Jottings By An Employer's Lawyer

Monday, December 11, 2006

BlackBerry and Driving - An Employer's Problem?


It was at least for one employer (and no doubt it's insurer)according to the Chicago Sun Times story, $4 mil. award in BlackBerry car accident. According to the story lead:

A 71-year-old Arlington Heights woman will get $4.1 million because a van driver last year ran a red light and crashed into her while he was looking down at his BlackBerry, attorneys said Friday.

Ironically, the employee was looking not at a text message, but using the BlackBerry as a navigational device because he was lost. Common sense tells us that multi-tasking (which according to some is a misnomer*), when one of the tasks is driving is a potential problem. Since the other task is often some sort of communication associated with their job — it becomes another problem for employers.
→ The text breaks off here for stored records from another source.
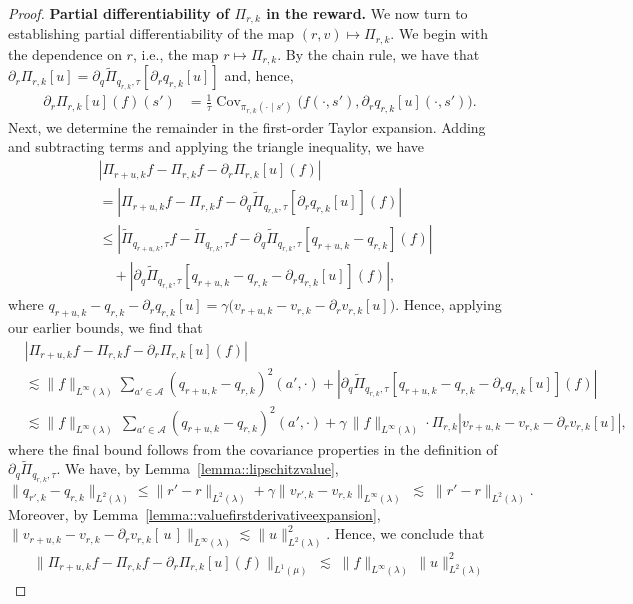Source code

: \documentclass[11pt]{article}
\theoremstyle{plain}
\begin{document}
\begin{proof}
\noindent \textbf{Partial differentiability of $\Pi_{r,k}$ in the reward.} We now turn to establishing partial differentiability of the map $(r,v) \mapsto \Pi_{r,k}$. We begin with the dependence on $r$, i.e., the map $r \mapsto \Pi_{r,k}$. By the chain rule, we have that $\partial_r \Pi_{r, k}[u] =  \partial_q \widetilde{\Pi}_{q_{r,k},\tau}[\partial_r q_{r,k}[u]]$ and, hence,
\begin{align*}
    \partial_r \Pi_{r, k}[u](f)(s') &=  \frac{1}{\tau}\operatorname{Cov}_{\pi_{r, k}(\cdot \mid s')}\big(f(\cdot, s'), \partial_r q_{r,k}[u](\cdot, s')\big) .
\end{align*} 
Next, we determine the remainder in the first-order Taylor expansion. Adding and subtracting terms and applying the triangle inequality, we have 
\begin{align*}
&\left| \Pi_{r + u, k} f - \Pi_{r, k} f - \partial_r \Pi_{r, k}[u](f) \right| \\
&= \left| \Pi_{r + u, k} f - \Pi_{r, k} f - \partial_q \widetilde{\Pi}_{q_{r,k},\tau}[\partial_r q_{r,k}[u]](f) \right| \\
&\leq \left| \widetilde{\Pi}_{q_{r + u, k},\tau} f - \widetilde{\Pi}_{q_{r,k},\tau} f - \partial_q \widetilde{\Pi}_{q_{r,k},\tau}[q_{r + u, k} - q_{r,k}] (f)\right| \\
&\quad + \left| \partial_q \widetilde{\Pi}_{q_{r,k},\tau}[q_{r + u, k} - q_{r,k} - \partial_r q_{r,k}[u]](f) \right|,
\end{align*}
where  $q_{r + u, k} - q_{r,k} - \partial_r q_{r,k}[u] 
= \gamma \big(v_{r + u, k} - v_{r,k} - \partial_r v_{r,k}[u]\big).$
Hence, applying our earlier bounds, we find that 
\begin{align*}
&\left| \Pi_{r + u, k} f - \Pi_{r, k} f - \partial_r \Pi_{r, k}[u](f) \right| \\
&\lesssim \|f\|_{L^\infty(\lambda)}  \sum_{a' \in \mathcal{A}} (q_{r + u, k} - q_{r,k})^2(a' , \cdot)
   + \left| \partial_q \widetilde{\Pi}_{q_{r,k},\tau}[q_{r + u, k} - q_{r,k} - \partial_r q_{r,k}[u]](f) \right| \\
&\lesssim \|f\|_{L^\infty(\lambda)} \,\sum_{a' \in \mathcal{A}} (q_{r + u, k} - q_{r,k})^2(a' , \cdot) 
   + \gamma\,\|f\|_{L^\infty(\lambda)} \cdot \Pi_{r,k}\left|v_{r + u, k} - v_{r,k} - \partial_r v_{r,k}[u] \right| ,
\end{align*}
where the final bound follows from the covariance properties in the definition of $\partial_q \widetilde{\Pi}_{q_{r,k},\tau}$. We have, by Lemma~\ref{lemma::lipschitzvalue}, 
\[
\|q_{r',k} - q_{r,k}\|_{L^2(\lambda)}  \leq   \|r' - r\|_{L^2(\lambda)}+ \gamma \|v_{r',k} - v_{r,k}\|_{L^\infty(\lambda)} \;\lesssim\; \|r' - r\|_{L^2(\lambda)}.
\]
Moreover, by Lemma~\ref{lemma::valuefirstderivativeexpansion},  $\big\|v_{r + u,k} - v_{r,k} - \partial_r v_{r,k}[\,u\,]\big\|_{L^\infty(\lambda)} \lesssim \|u\|_{L^2(\lambda)}^2.$ 
Hence, we conclude that 
\begin{align}
    \label{eqn::boundPi_reward}
    \| \Pi_{r + u, k} f - \Pi_{r, k} f - \partial_r \Pi_{r, k}[u](f) \|_{L^1(\mu)}
\;\lesssim\; \|f\|_{L^\infty(\lambda)} \,\|u\|_{L^2(\lambda)}^2
\end{align}
 


\end{proof}
\end{document}
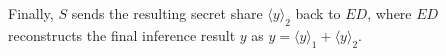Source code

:\documentclass[conference]{IEEEtran}
\newcommand{\DEnc}{\texttt{DEnc}}
\newcommand{\PEnc}{\texttt{PEnc}}
\begin{document}
Finally, $S$ sends the resulting secret share $\langle y \rangle_2$ back to $ED$, where $ED$ reconstructs the final inference result $y$ as $y=\langle y \rangle_1 + \langle y \rangle_2$.





\end{document}
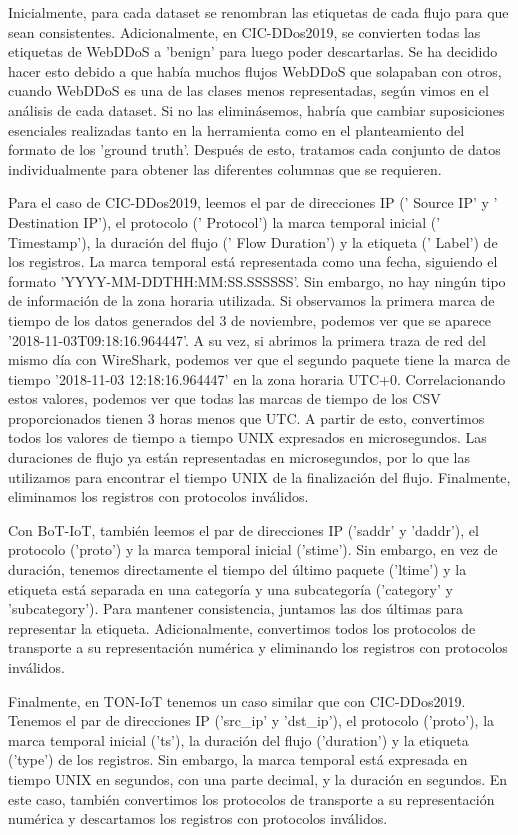 Inicialmente, para cada dataset se renombran las etiquetas de cada flujo para que sean consistentes. Adicionalmente, en CIC-DDos2019, se convierten todas las etiquetas de WebDDoS a 'benign' para luego poder descartarlas. Se ha decidido hacer esto debido a que había muchos flujos WebDDoS que solapaban con otros, cuando WebDDoS es una de las clases menos representadas, según vimos en el análisis de cada dataset. Si no las eliminásemos, habría que cambiar suposiciones esenciales realizadas tanto en la herramienta como en el planteamiento del formato de los 'ground truth'. Después de esto, tratamos cada conjunto de datos individualmente para obtener las diferentes columnas que se requieren.

Para el caso de CIC-DDos2019, leemos el par de direcciones IP (' Source IP' y ' Destination IP'), el protocolo (' Protocol') la marca temporal inicial (' Timestamp'), la duración del flujo (' Flow Duration') y la etiqueta (' Label') de los registros. La marca temporal está representada como una fecha, siguiendo el formato 'YYYY-MM-DDTHH:MM:SS.SSSSSS'. Sin embargo, no hay ningún tipo de información de la zona horaria utilizada. Si observamos la primera marca de tiempo de los datos generados del 3 de noviembre, podemos ver que se aparece '2018-11-03T09:18:16.964447'. A su vez, si abrimos la primera traza de red del mismo día con WireShark, podemos ver que el segundo paquete tiene la marca de tiempo '2018-11-03 12:18:16.964447' en la zona horaria UTC+0. Correlacionando estos valores, podemos ver que todas las marcas de tiempo de los CSV proporcionados tienen 3 horas menos que UTC. A partir de esto, convertimos todos los valores de tiempo a tiempo UNIX expresados en microsegundos. Las duraciones de flujo ya están representadas en microsegundos, por lo que las utilizamos para encontrar el tiempo UNIX de la finalización del flujo. Finalmente, eliminamos los registros con protocolos inválidos.

Con BoT-IoT, también leemos el par de direcciones IP ('saddr' y 'daddr'), el protocolo ('proto') y la marca temporal inicial ('stime'). Sin embargo, en vez de duración, tenemos directamente el tiempo del último paquete ('ltime') y la etiqueta está separada en una categoría y una subcategoría ('category' y 'subcategory'). Para mantener consistencia, juntamos las dos últimas para representar la etiqueta. Adicionalmente, convertimos todos los protocolos de transporte a su representación numérica y eliminando los registros con protocolos inválidos.

Finalmente, en TON-IoT tenemos un caso similar que con CIC-DDos2019. Tenemos el par de direcciones IP  ('src\_ip' y 'dst\_ip'), el protocolo ('proto'), la marca temporal inicial ('ts'), la duración del flujo ('duration') y la etiqueta ('type') de los registros. Sin embargo, la marca temporal está expresada en tiempo UNIX en segundos, con una parte decimal, y la duración en segundos. En este caso, también convertimos los protocolos de transporte a su representación numérica y descartamos los registros con protocolos inválidos.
*The ubiquity, pervasiveness and mobility of new technologies encourage a simultaneity of activities that goes beyond anything our culture has heretofore ever known. Indeed, the ability to engage in multiple tasks concurrently seems to be the very essence or core motivation for the development of such technologies.Yet there is a long tradition of psychological and media communication research that indicates that our ability to engage in simultaneous task is, at best, limited (Fisch, 2000; Lang, 2000), and at worst, virtually impossible (James, 1890; Woodsworth, 1921; Broadbent, 1958). The Laptop and the Lecture:The Effects of Multitasking in Learning Environments, Journal of Computing in Higher Education.